- DIRECTIONS FOR THIS TASK
The expected output is the full set of entries, retyped verbatim, pictures excluded.

- SUPPLIED RECORDS
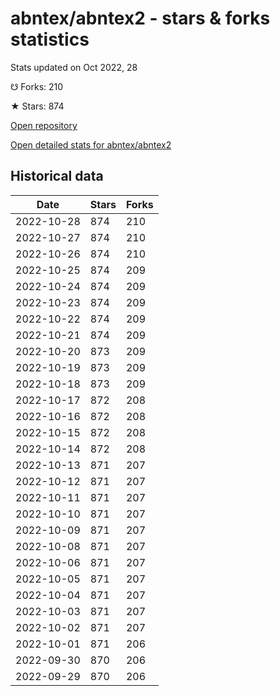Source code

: # abntex/abntex2 - stars & forks statistics

Stats updated on Oct 2022, 28

☋ Forks: 210

★ Stars: 874

[Open repository](https://github.com/abntex/abntex2)

[Open detailed stats for abntex/abntex2](https://reviewgithub.com/rep/abntex/abntex2)

## Historical data
| Date | Stars | Forks |
|------|-------|-------|
| 2022-10-28 | 874 | 210 | 
| 2022-10-27 | 874 | 210 | 
| 2022-10-26 | 874 | 210 | 
| 2022-10-25 | 874 | 209 | 
| 2022-10-24 | 874 | 209 | 
| 2022-10-23 | 874 | 209 | 
| 2022-10-22 | 874 | 209 | 
| 2022-10-21 | 874 | 209 | 
| 2022-10-20 | 873 | 209 | 
| 2022-10-19 | 873 | 209 | 
| 2022-10-18 | 873 | 209 | 
| 2022-10-17 | 872 | 208 | 
| 2022-10-16 | 872 | 208 | 
| 2022-10-15 | 872 | 208 | 
| 2022-10-14 | 872 | 208 | 
| 2022-10-13 | 871 | 207 | 
| 2022-10-12 | 871 | 207 | 
| 2022-10-11 | 871 | 207 | 
| 2022-10-10 | 871 | 207 | 
| 2022-10-09 | 871 | 207 | 
| 2022-10-08 | 871 | 207 | 
| 2022-10-06 | 871 | 207 | 
| 2022-10-05 | 871 | 207 | 
| 2022-10-04 | 871 | 207 | 
| 2022-10-03 | 871 | 207 | 
| 2022-10-02 | 871 | 207 | 
| 2022-10-01 | 871 | 206 | 
| 2022-09-30 | 870 | 206 | 
| 2022-09-29 | 870 | 206 |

- EXPECTED ANSWER
Source code

: # abntex/abntex2 - stars & forks statistics

Stats updated on Oct 2022, 28

☋ Forks: 210

★ Stars: 874

[Open repository](https://github.com/abntex/abntex2)

[Open detailed stats for abntex/abntex2](https://reviewgithub.com/rep/abntex/abntex2)

## Historical data
| Date | Stars | Forks |
|------|-------|-------|
| 2022-10-28 | 874 | 210 | 
| 2022-10-27 | 874 | 210 | 
| 2022-10-26 | 874 | 210 | 
| 2022-10-25 | 874 | 209 | 
| 2022-10-24 | 874 | 209 | 
| 2022-10-23 | 874 | 209 | 
| 2022-10-22 | 874 | 209 | 
| 2022-10-21 | 874 | 209 | 
| 2022-10-20 | 873 | 209 | 
| 2022-10-19 | 873 | 209 | 
| 2022-10-18 | 873 | 209 | 
| 2022-10-17 | 872 | 208 | 
| 2022-10-16 | 872 | 208 | 
| 2022-10-15 | 872 | 208 | 
| 2022-10-14 | 872 | 208 | 
| 2022-10-13 | 871 | 207 | 
| 2022-10-12 | 871 | 207 | 
| 2022-10-11 | 871 | 207 | 
| 2022-10-10 | 871 | 207 | 
| 2022-10-09 | 871 | 207 | 
| 2022-10-08 | 871 | 207 | 
| 2022-10-06 | 871 | 207 | 
| 2022-10-05 | 871 | 207 | 
| 2022-10-04 | 871 | 207 | 
| 2022-10-03 | 871 | 207 | 
| 2022-10-02 | 871 | 207 | 
| 2022-10-01 | 871 | 206 | 
| 2022-09-30 | 870 | 206 | 
| 2022-09-29 | 870 | 206 |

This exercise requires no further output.